Criminal, trouble-maker, thug, failure, drop out … what do all of these descriptions have in common? They all comprise some of the only descriptions I used to think could, or would ever apply to me.
Academic, public speaker, community leader, scholar, university graduate … what do all of these descriptions have in common? They all represent descriptions which I never thought could, or would, ever apply to me.

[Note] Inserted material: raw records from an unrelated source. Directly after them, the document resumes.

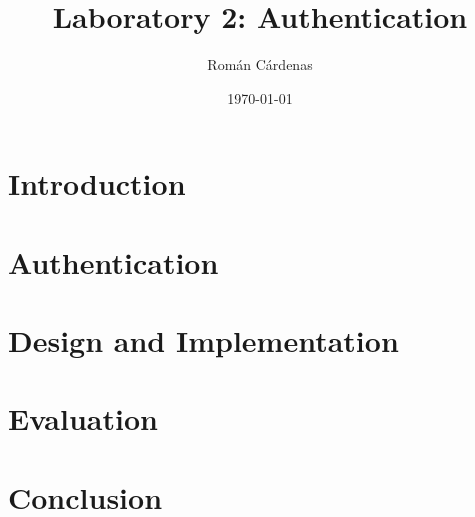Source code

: \documentclass[12pt]{article}
\title{Laboratory 2: Authentication}					%
\author{Román Cárdenas}									%
\date{\today}											%
\begin{document}

\tableofcontents
\listoffigures
\lstlistoflistings
\pagebreak
\section{Introduction}\label{sec:intro}
	
	\pagebreak
\section{Authentication}\label{sec:auth}
	
	\pagebreak
\section{Design and Implementation}\label{sec:design}
	
	\pagebreak
\section{Evaluation}\label{sec:eval}
	
	\pagebreak
\section{Conclusion}\label{sec:conc}
		
	\pagebreak
\clearpage
\nocite{*}						  %

\end{document}
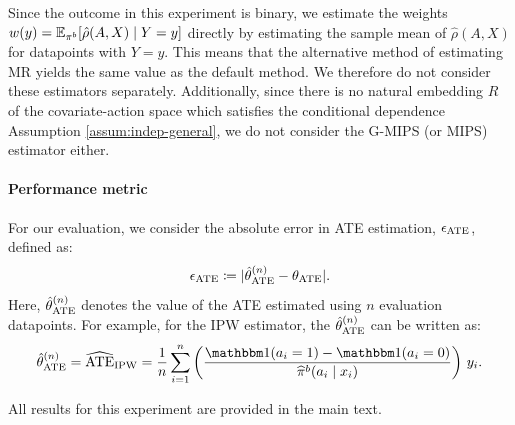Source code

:Since the outcome in this experiment is binary, we estimate the weights $w(y) = \mathbb{E}_{\pi^b}[\hat{\rho}(A, X)\mid Y=y]$ directly by estimating the sample mean of $\hat{\rho}(A, X)$ for datapoints with $Y=y$. This means that the alternative method of estimating MR yields the same value as the default method. We therefore do not consider these estimators separately. Additionally, since there is no natural embedding $R$ of the covariate-action space which satisfies the conditional dependence Assumption \ref{assum:indep-general}, we do not consider the G-MIPS (or MIPS) estimator either.   


\paragraph{Performance metric}
For our evaluation, we consider the absolute error in ATE estimation, $\epsilon_{\textup{ATE}}$, defined as:
\[
\epsilon_{\textup{ATE}} \coloneqq | \hat{\theta}^{(n)}_{\textup{ATE}} - \theta_{\textup{ATE}} |.
\]
Here, $\hat{\theta}^{(n)}_{\textup{ATE}}$ denotes the value of the ATE estimated using $n$ evaluation datapoints. For example, for the IPW estimator, the $\hat{\theta}^{(n)}_{\textup{ATE}}$ can be written as:
\[
\hat{\theta}^{(n)}_\ate = \ateipw = \frac{1}{n} \sum_{i=1}^n \left(\frac{\ind(a_i=1)-\ind(a_i=0)}{\hatbeh(a_i\mid x_i)}\right)\, y_i.
\]

All results for this experiment are provided in the main text.

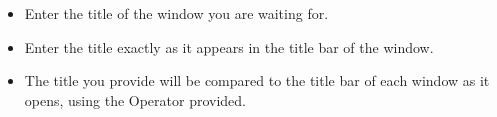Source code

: \begin{itemize}
\item Enter the title of the window you are waiting for. 
\item Enter the title exactly as it appears in the title bar of the window.
\item The title you provide will be compared to the title bar of each window as it opens, using the Operator provided.
\end{itemize}

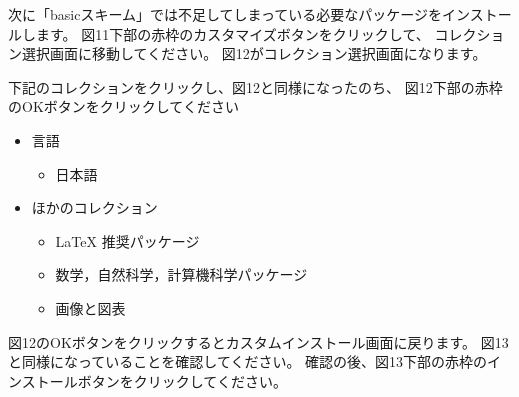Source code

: \documentclass[dvipdfmx]{jsarticle}
\begin{document}
次に「basicスキーム」では不足してしまっている必要なパッケージをインストールします。
図11下部の赤枠のカスタマイズボタンをクリックして、
コレクション選択画面に移動してください。
図12がコレクション選択画面になります。

下記のコレクションをクリックし、図12と同様になったのち、
図12下部の赤枠のOKボタンをクリックしてください


\begin{itemize}
    \item 言語
    \begin{itemize}
        \item 日本語
    \end{itemize}
    \item ほかのコレクション
    \begin{itemize}
        \item LaTeX 推奨パッケージ
        \item 数学，自然科学，計算機科学パッケージ
        \item 画像と図表
    \end{itemize}
\end{itemize}

図12のOKボタンをクリックするとカスタムインストール画面に戻ります。
図13と同様になっていることを確認してください。
確認の後、図13下部の赤枠のインストールボタンをクリックしてください。
\end{document}
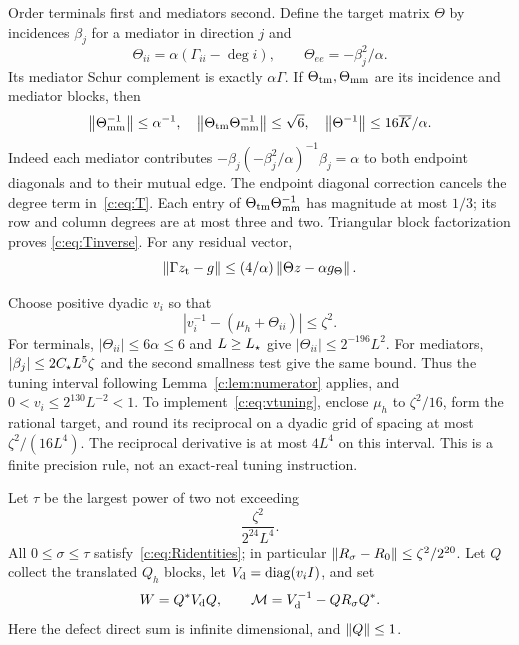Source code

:Order terminals first and mediators second. Define the target matrix
$\Theta$ by incidences $\beta_j$ for a mediator in direction $j$ and
\begin{equation}
 \Theta_{ii}=\alpha(\Gamma_{ii}-\deg i),\qquad
 \Theta_{ee}=-\beta_j^2/\alpha.                            \label{c:eq:T}
\end{equation}
Its mediator Schur complement is exactly $\alpha\Gamma$. If $\Theta_{\rm tm},\Theta_{\rm mm}$
are its incidence and mediator blocks, then
\begin{equation}
 \norm{\Theta_{\rm mm}^{-1}}\le\alpha^{-1},\quad
 \norm{\Theta_{\rm tm}\Theta_{\rm mm}^{-1}}\le\sqrt6,\quad
 \norm{\Theta^{-1}}\le16\overline K/\alpha.                         \label{c:eq:Tinverse}
\end{equation}
Indeed each mediator contributes
$-\beta_j(-\beta_j^2/\alpha)^{-1}\beta_j=\alpha$ to both endpoint
diagonals and to their mutual edge. The endpoint diagonal correction
cancels the degree term in~\eqref{c:eq:T}. Each entry of
$\Theta_{\rm tm}\Theta_{\rm mm}^{-1}$ has magnitude at most $1/3$; its row and column degrees
are at most three and two. Triangular block factorization proves
\eqref{c:eq:Tinverse}. For any residual vector,
\begin{equation}
 \norm{\Gamma z_{\rm t}-g}\le(4/\alpha)
             \norm{\Theta z-\alpha g_\Theta}.                 \label{c:eq:mediatorres}
\end{equation}

Choose positive dyadic $v_i$ so that
\begin{equation}
 |v_i^{-1}-(\mu_h+\Theta_{ii})|\le\zeta^2.                \label{c:eq:vtuning}
\end{equation}
For terminals, $|\Theta_{ii}|\le6\alpha\le6$ and $L\ge\Ls$ give
$|\Theta_{ii}|\le2^{-196}L^2$. For mediators, $|\beta_j|\le2\Cs L^5\zeta$
and the second smallness test give the same bound.
Thus the tuning interval following Lemma~\ref{c:lem:numerator} applies,
and $0<v_i\le2^{130}L^{-2}<1$.
To implement~\eqref{c:eq:vtuning}, enclose $\mu_h$ to $\zeta^2/16$,
form the rational target, and round its reciprocal on a dyadic grid
of spacing at most $\zeta^2/(16L^4)$. The reciprocal derivative is
at most $4L^4$ on this interval. This is a finite precision rule,
not an exact-real tuning instruction.

Let $\tau$ be the largest power of two not exceeding
\begin{equation}
 \frac{\zeta^2}{2^{24}L^4}.                           \label{c:eq:tau}
\end{equation}
All $0\le\sigma\le\tau$ satisfy~\eqref{c:eq:Ridentities}; in particular
$\norm{R_\sigma-R_0}\le\zeta^2/2^{20}$.
Let $Q$ collect the translated $Q_h$ blocks, let $V_{\rm d}=\diag(v_iI)$,
and set
\begin{equation}
 W=Q^*V_{\rm d}Q,\qquad
 \MM=V_{\rm d}^{-1}-QR_\sigma Q^*.                          \label{c:eq:Mdef}
\end{equation}
Here the defect direct sum is infinite dimensional, and $\norm Q\le1$.

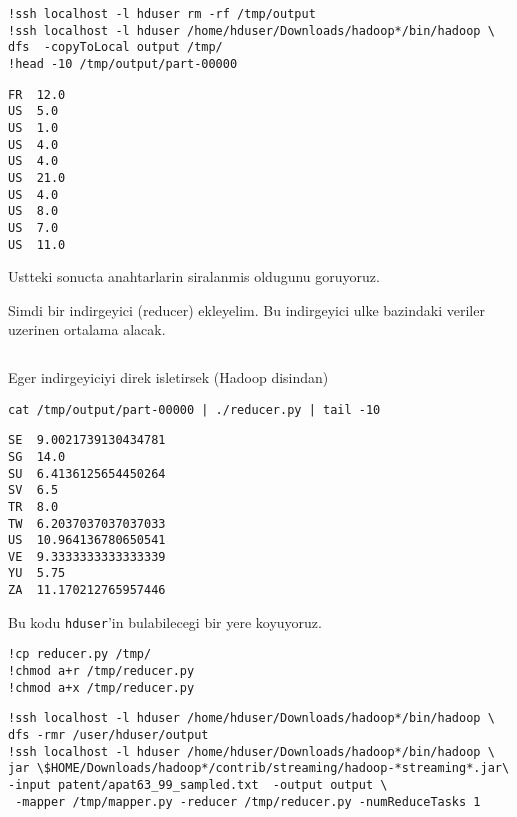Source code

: \documentclass[12pt,fleqn]{article}\usepackage{../common}
\begin{document}
\begin{verbatim}
!ssh localhost -l hduser rm -rf /tmp/output
!ssh localhost -l hduser /home/hduser/Downloads/hadoop*/bin/hadoop \
dfs  -copyToLocal output /tmp/
!head -10 /tmp/output/part-00000
\end{verbatim}

\begin{verbatim}
FR	12.0
US	5.0
US	1.0
US	4.0
US	4.0
US	21.0
US	4.0
US	8.0
US	7.0
US	11.0
\end{verbatim}

Ustteki sonucta anahtarlarin siralanmis oldugunu goruyoruz.

Simdi bir indirgeyici (reducer) ekleyelim. Bu indirgeyici ulke bazindaki
veriler uzerinen ortalama alacak. 

\inputminted{python}{reducer.py}

Eger indirgeyiciyi direk isletirsek (Hadoop disindan)

\begin{verbatim}
cat /tmp/output/part-00000 | ./reducer.py | tail -10
\end{verbatim}

\begin{verbatim}
SE	9.0021739130434781
SG	14.0
SU	6.4136125654450264
SV	6.5
TR	8.0
TW	6.2037037037037033
US	10.964136780650541
VE	9.3333333333333339
YU	5.75
ZA	11.170212765957446
\end{verbatim}

Bu kodu \verb!hduser!'in bulabilecegi bir yere koyuyoruz. 

\begin{verbatim}
!cp reducer.py /tmp/
!chmod a+r /tmp/reducer.py
!chmod a+x /tmp/reducer.py
\end{verbatim}

\begin{verbatim}
!ssh localhost -l hduser /home/hduser/Downloads/hadoop*/bin/hadoop \
dfs -rmr /user/hduser/output
!ssh localhost -l hduser /home/hduser/Downloads/hadoop*/bin/hadoop \
jar \$HOME/Downloads/hadoop*/contrib/streaming/hadoop-*streaming*.jar\
-input patent/apat63_99_sampled.txt  -output output \
 -mapper /tmp/mapper.py -reducer /tmp/reducer.py -numReduceTasks 1 
\end{verbatim}
\end{document}

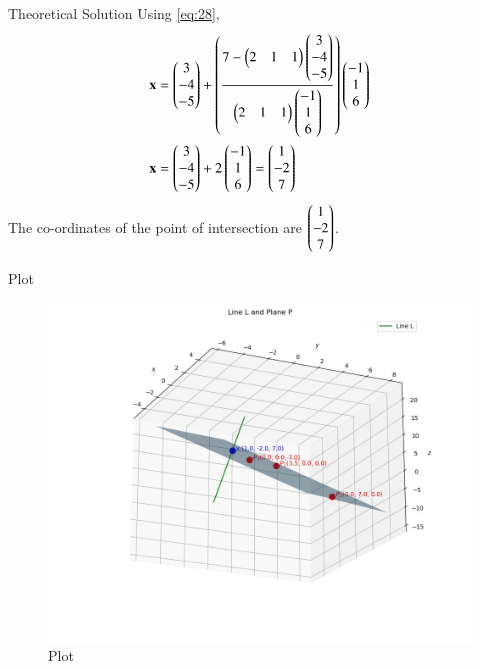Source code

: \documentclass{beamer}
\begin{document}
\begin{frame}{Theoretical Solution}
Using \eqref{eq:28},
\begin{align}
    \mathbf{x} &= \begin{pmatrix}3 \\ -4 \\ -5\end{pmatrix} + \left(\frac{7 - \begin{pmatrix}2 & 1 & 1\end{pmatrix}\begin{pmatrix}3 \\ -4 \\ -5\end{pmatrix}}{\begin{pmatrix}2 & 1 & 1\end{pmatrix}\begin{pmatrix}-1 \\ 1 \\ 6\end{pmatrix}}\right)\begin{pmatrix}-1 \\ 1 \\ 6\end{pmatrix} \\
    \mathbf{x} &= \begin{pmatrix}3 \\ -4 \\ -5\end{pmatrix} + 2\begin{pmatrix}-1 \\ 1 \\ 6\end{pmatrix} = \begin{pmatrix}1 \\ -2 \\ 7\end{pmatrix}
\end{align}
The co-ordinates of the point of intersection are $\begin{pmatrix}1 \\ -2 \\ 7\end{pmatrix}$.
\end{frame}

\begin{frame}{Plot}
    \begin{figure}
        \centering
        \includegraphics[width=0.7\columnwidth]{../figs/plot_c.jpg}
        \caption{Plot}
        \label{fig:fig}
    \end{figure}
\end{frame}
\end{document}
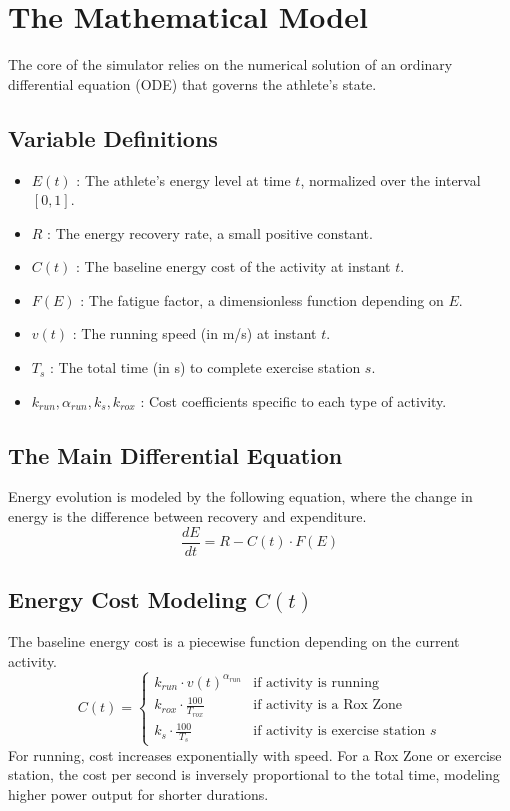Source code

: \documentclass[11pt, a4paper]{article}
\begin{document}
	\section{The Mathematical Model}
	The core of the simulator relies on the numerical solution of an ordinary differential equation (ODE) that governs the athlete's state.
	
	\subsection{Variable Definitions}
	\begin{itemize}
		\item $E(t)$ : The athlete's energy level at time $t$, normalized over the interval $[0, 1]$.
		\item $R$ : The energy recovery rate, a small positive constant.
		\item $C(t)$ : The baseline energy cost of the activity at instant $t$.
		\item $F(E)$ : The fatigue factor, a dimensionless function depending on $E$.
		\item $v(t)$ : The running speed (in m/s) at instant $t$.
		\item $T_s$ : The total time (in s) to complete exercise station $s$.
		\item $k_{run}, \alpha_{run}, k_s, k_{rox}$ : Cost coefficients specific to each type of activity.
	\end{itemize}
	
	\subsection{The Main Differential Equation}
	Energy evolution is modeled by the following equation, where the change in energy is the difference between recovery and expenditure.
	\begin{equation}
		\frac{dE}{dt} = R - C(t) \cdot F(E)
	\end{equation}
	
	\subsection{Energy Cost Modeling $C(t)$}
	The baseline energy cost is a piecewise function depending on the current activity.
	\begin{equation}
		C(t) = 
		\begin{cases} 
			k_{run} \cdot v(t)^{\alpha_{run}} & \text{if activity is running} \\
			k_{rox} \cdot \frac{100}{T_{rox}} & \text{if activity is a Rox Zone} \\
			k_{s} \cdot \frac{100}{T_s} & \text{if activity is exercise station } s
		\end{cases}
	\end{equation}
	For running, cost increases exponentially with speed. For a Rox Zone or exercise station, the cost per second is inversely proportional to the total time, modeling higher power output for shorter durations.
	
\end{document}
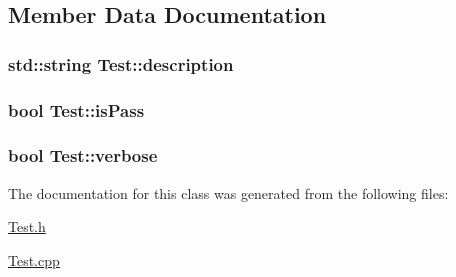 \subsection{Member Data Documentation}
\hypertarget{classTest_a9452136cd882a23b8e52f5b2a82a5bb3}{
\subsubsection[{description}]{\setlength{\rightskip}{0pt plus 5cm}std\+::string Test\+::description\hspace{0.3cm}{\ttfamily [private]}}}\label{classTest_a9452136cd882a23b8e52f5b2a82a5bb3}
\hypertarget{classTest_a91d1d78671cfc2b974b6ae3c8a88f25d}{
\subsubsection[{is\+Pass}]{\setlength{\rightskip}{0pt plus 5cm}bool Test\+::is\+Pass\hspace{0.3cm}{\ttfamily [private]}}}\label{classTest_a91d1d78671cfc2b974b6ae3c8a88f25d}
\hypertarget{classTest_ab02c0c474b2a636c948baf761df0b3c5}{
\subsubsection[{verbose}]{\setlength{\rightskip}{0pt plus 5cm}bool Test\+::verbose\hspace{0.3cm}{\ttfamily [private]}}}\label{classTest_ab02c0c474b2a636c948baf761df0b3c5}


The documentation for this class was generated from the following files\+:\begin{DoxyCompactItemize}
\item 
\hyperlink{Test_8h}{Test.\+h}\item 
\hyperlink{Test_8cpp}{Test.\+cpp}\end{DoxyCompactItemize}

What follows is an intimate account of how I went from the only thing(s) I thought I would ever be to something I thought I would never be, and the pivotal role which my engagement with The Open University (OU) played to that end.
Early days
Growing up for me wasn't all rainbows and unicorns. I was born and raised in the London borough of Hackney, where I lived for pretty much all of my pre-adult life. I had one (older) sibling and I used to see my father occasionally up until I was around six years of age, after which he disappeared; my mother was thus forced to play the role of two parents – which she wasn't the best at managing. I was very bright, even in primary school. I used to receive a lot of praise about this, however, perhaps unbeknownst to many around me, I used to suffer from an acute feeling of loneliness and perhaps what I may in refer to in hindsight as mild depression. I was always a very popular figure, yet I had very few friends and my extra-curricular activities were greatly restricted by my mother. In addition, I found her very difficult, if not impossible, to communicate with for constant fear of getting in trouble, or not being heard out. This meant that expressing my feelings to her were out of the question. Even if I had been able to do so, it would perhaps have been futile as it was clear that we were living in two different realities – she was a first-generation African woman who didn't understand the reality of the world of a young black boy born in the 1990s and growing up in Hackney, facing the various multifaceted challenges associated with doing so.